The study – which Markey co-authored with Patrick Markey (Villanova University), Christopher Nave and Kristin August (both at Rutgers-Camden) – surveyed 72 gay couples and 72 lesbian couples to explore how partners’ compatibility affected the quality of their relationships.
Her discovery: Lesbian women who find their partners too controlling and gay men whose significant others have personality traits that swing too far to one extreme might want to reconsider sticking around for the long-term.
“We found that women with partners who are domineering overwhelmingly report low satisfaction in their relationships,” she says. “Women value equality and don’t want to be bossed around.

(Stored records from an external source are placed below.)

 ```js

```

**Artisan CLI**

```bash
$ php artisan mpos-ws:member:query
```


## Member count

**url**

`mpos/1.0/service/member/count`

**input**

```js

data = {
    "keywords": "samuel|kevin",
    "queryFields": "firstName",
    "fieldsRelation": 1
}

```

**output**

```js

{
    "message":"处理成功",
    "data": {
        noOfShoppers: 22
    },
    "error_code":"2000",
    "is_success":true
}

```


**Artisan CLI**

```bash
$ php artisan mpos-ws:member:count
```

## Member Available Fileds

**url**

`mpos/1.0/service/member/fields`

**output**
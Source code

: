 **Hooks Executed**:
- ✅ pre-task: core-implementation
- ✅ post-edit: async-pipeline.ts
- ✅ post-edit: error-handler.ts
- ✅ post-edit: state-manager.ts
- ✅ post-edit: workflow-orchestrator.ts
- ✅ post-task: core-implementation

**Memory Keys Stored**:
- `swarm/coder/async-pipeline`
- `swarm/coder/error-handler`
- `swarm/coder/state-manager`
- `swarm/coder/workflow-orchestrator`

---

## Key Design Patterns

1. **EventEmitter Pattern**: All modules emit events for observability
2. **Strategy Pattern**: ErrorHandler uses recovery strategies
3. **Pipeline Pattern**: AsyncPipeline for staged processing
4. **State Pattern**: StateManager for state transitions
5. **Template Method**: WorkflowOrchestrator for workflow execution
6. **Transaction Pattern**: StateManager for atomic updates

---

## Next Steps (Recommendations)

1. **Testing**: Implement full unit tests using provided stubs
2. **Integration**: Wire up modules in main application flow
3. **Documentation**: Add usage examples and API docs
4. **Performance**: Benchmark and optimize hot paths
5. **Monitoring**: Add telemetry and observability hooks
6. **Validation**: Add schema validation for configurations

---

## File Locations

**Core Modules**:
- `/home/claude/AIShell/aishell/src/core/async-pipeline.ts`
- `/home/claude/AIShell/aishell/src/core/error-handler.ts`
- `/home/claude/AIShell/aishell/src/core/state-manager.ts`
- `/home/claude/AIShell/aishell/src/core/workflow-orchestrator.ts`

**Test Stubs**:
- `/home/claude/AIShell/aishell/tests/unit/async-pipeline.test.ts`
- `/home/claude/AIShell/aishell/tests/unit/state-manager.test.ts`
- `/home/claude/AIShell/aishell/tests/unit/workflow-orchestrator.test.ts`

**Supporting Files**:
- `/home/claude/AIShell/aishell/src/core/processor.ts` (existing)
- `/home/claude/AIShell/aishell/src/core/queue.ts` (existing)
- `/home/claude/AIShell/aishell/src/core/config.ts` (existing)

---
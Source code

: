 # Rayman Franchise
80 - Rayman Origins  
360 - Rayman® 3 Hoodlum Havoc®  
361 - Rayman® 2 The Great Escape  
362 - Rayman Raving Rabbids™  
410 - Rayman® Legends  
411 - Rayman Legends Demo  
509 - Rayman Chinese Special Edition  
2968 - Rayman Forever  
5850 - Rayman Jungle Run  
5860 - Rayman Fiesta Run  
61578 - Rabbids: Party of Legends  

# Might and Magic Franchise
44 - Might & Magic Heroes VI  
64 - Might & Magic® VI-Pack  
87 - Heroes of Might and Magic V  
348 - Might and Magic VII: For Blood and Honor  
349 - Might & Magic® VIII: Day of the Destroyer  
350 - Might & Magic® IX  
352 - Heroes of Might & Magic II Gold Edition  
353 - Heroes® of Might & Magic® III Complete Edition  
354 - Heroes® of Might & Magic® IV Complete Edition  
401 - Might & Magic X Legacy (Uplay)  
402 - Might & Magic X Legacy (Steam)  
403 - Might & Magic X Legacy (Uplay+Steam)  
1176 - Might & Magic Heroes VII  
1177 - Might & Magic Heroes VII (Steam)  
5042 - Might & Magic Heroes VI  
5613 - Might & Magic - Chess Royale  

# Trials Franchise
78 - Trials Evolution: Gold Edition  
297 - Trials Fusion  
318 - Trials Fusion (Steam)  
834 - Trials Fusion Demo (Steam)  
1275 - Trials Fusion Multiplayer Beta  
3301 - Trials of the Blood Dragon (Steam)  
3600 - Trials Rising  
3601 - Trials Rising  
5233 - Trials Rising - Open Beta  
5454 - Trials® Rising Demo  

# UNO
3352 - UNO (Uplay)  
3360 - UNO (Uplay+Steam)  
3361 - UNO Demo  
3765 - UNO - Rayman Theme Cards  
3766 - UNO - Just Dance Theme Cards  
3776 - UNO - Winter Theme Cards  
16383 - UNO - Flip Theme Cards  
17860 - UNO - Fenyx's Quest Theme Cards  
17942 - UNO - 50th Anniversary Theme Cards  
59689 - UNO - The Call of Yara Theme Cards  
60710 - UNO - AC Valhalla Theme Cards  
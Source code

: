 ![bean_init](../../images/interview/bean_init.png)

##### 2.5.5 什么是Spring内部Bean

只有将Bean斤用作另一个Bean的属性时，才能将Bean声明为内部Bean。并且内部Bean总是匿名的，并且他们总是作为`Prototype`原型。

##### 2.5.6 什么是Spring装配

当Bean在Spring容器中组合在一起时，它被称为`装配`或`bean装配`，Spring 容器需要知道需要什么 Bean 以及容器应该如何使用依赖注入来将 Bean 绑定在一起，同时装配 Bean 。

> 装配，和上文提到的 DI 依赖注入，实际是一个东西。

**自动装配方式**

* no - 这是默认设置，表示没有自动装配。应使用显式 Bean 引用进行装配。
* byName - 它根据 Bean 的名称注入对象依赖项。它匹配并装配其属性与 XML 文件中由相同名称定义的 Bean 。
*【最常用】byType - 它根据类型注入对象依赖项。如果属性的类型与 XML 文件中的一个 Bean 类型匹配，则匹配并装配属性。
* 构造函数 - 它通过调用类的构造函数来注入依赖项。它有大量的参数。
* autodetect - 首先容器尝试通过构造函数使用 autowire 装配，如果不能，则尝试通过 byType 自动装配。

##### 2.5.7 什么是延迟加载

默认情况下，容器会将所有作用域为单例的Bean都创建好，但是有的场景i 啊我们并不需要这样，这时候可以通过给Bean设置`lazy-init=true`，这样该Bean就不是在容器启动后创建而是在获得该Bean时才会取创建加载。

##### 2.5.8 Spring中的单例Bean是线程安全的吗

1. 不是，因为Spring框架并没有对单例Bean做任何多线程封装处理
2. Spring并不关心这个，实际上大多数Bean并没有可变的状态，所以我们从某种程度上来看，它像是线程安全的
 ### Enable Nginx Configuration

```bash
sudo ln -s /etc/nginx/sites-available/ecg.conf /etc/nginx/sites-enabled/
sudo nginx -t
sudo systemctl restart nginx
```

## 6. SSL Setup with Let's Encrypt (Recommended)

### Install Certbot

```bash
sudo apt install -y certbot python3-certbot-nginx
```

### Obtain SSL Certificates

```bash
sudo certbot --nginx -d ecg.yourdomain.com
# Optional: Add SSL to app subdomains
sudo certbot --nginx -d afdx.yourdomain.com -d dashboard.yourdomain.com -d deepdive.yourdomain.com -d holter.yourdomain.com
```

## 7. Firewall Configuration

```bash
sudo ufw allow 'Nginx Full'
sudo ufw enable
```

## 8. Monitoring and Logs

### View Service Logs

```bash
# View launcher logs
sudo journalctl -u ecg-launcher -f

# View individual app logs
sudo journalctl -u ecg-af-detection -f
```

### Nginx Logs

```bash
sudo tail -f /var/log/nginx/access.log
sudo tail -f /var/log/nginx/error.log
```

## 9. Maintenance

This finding suggests that over time assertiveness doesn’t wear very well with women.”
For men, the study found that any extremes in their partners’ personalities – whether they were overly passive or domineering, for example – led to discord in the relationship.
In both men and women, individuals who were distrustful and ambivalent to the happiness of others tended to report low levels of relationship quality.
These findings may suggest associations between relationship satisfaction and how individuals interacted socially. “For example, it may be that if you’re more interpersonally awkward, you exhibit negative qualities that cause others to not like you as much, which means you have less positive relationships,” Markey says. “This may become a cycle: Socially awkward people have bad relationships, which devolve into worse relationships.”
So, what should you do if you think you’re at risk of finding yourself in bad relationship after bad relationship? Markey suggests that you spend some time working on yourself before jumping into the next relationship. Working with a therapist may have long-term benefits for both you and your future significant other.
Also, be cognizant of your partner’s traits and don’t dismiss them as behaviors that can be changed. “If your partner is domineering now, they likely will be that way 10 years from now,” Markey says.